» **EXERCISE BRIEF**:
Starting with the line that contains "# Getting a Bike" and stopping after the line that contains "# Planning the Trip", return each line below exactly as written, with no others.

» **EXERCISE INPUT**:
════════
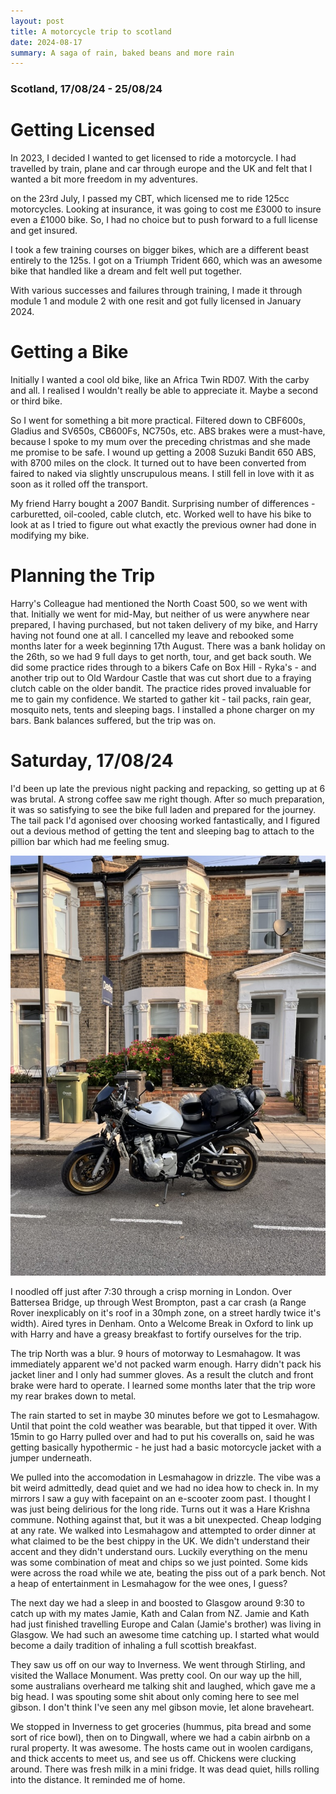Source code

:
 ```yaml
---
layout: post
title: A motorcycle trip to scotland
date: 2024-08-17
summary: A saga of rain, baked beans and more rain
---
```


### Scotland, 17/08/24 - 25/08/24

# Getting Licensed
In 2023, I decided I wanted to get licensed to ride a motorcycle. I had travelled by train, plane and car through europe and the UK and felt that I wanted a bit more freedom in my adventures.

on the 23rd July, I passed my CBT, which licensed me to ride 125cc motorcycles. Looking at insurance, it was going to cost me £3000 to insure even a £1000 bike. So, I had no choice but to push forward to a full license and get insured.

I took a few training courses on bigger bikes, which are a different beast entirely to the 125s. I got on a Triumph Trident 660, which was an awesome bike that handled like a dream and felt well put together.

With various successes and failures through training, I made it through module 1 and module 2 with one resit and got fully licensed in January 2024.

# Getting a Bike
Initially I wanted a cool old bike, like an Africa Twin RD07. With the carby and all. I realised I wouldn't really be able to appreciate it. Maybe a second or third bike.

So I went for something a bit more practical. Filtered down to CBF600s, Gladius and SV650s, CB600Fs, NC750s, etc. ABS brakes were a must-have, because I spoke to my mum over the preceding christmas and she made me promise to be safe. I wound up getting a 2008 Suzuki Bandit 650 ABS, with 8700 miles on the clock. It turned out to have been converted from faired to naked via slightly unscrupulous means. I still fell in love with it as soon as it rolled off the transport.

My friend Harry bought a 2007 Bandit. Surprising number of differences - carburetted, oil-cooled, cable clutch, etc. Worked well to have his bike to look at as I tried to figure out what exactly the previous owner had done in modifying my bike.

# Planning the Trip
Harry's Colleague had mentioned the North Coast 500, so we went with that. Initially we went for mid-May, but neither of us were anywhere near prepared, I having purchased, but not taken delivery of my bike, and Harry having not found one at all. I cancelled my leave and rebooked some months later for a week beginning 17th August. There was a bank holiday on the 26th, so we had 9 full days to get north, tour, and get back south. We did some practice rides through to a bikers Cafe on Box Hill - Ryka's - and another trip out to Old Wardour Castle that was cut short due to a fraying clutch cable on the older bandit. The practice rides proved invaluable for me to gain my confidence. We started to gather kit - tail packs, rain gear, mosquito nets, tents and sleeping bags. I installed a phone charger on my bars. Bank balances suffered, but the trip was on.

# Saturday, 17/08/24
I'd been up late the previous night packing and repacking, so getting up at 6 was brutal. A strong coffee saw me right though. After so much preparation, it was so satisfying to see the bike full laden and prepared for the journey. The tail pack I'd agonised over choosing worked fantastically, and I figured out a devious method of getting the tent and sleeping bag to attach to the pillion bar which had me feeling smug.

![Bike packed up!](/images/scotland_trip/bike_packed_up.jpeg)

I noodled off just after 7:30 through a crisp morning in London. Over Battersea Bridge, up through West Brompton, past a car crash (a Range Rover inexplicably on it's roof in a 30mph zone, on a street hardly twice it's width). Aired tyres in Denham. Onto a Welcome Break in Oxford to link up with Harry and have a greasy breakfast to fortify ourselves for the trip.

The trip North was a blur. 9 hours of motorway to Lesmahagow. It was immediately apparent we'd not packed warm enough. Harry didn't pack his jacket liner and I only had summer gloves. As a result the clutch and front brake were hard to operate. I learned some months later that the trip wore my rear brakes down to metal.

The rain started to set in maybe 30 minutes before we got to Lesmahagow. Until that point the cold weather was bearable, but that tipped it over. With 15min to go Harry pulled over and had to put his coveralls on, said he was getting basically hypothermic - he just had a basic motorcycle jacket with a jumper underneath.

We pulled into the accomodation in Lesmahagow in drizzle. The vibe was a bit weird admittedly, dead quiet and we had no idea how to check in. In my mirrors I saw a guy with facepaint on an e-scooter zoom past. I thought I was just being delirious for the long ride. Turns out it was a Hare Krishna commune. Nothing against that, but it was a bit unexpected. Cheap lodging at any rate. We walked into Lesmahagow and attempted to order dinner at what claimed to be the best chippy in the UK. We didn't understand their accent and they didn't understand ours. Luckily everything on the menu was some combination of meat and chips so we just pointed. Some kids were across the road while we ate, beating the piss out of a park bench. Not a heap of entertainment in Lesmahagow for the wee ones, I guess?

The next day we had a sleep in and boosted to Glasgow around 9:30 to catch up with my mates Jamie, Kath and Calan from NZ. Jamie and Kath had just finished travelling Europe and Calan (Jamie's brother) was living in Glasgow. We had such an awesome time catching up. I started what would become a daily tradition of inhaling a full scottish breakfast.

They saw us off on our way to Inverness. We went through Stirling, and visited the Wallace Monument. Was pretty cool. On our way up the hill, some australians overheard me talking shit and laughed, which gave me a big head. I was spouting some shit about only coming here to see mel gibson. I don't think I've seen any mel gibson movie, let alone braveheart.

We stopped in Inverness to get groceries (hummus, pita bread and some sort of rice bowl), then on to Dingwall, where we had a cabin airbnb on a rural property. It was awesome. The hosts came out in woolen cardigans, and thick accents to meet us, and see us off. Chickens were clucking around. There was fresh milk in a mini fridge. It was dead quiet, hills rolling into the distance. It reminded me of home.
════════
» **FINISHED EXERCISE**:
# Getting a Bike
Initially I wanted a cool old bike, like an Africa Twin RD07. With the carby and all. I realised I wouldn't really be able to appreciate it. Maybe a second or third bike.

So I went for something a bit more practical. Filtered down to CBF600s, Gladius and SV650s, CB600Fs, NC750s, etc. ABS brakes were a must-have, because I spoke to my mum over the preceding christmas and she made me promise to be safe. I wound up getting a 2008 Suzuki Bandit 650 ABS, with 8700 miles on the clock. It turned out to have been converted from faired to naked via slightly unscrupulous means. I still fell in love with it as soon as it rolled off the transport.

My friend Harry bought a 2007 Bandit. Surprising number of differences - carburetted, oil-cooled, cable clutch, etc. Worked well to have his bike to look at as I tried to figure out what exactly the previous owner had done in modifying my bike.

# Planning the Trip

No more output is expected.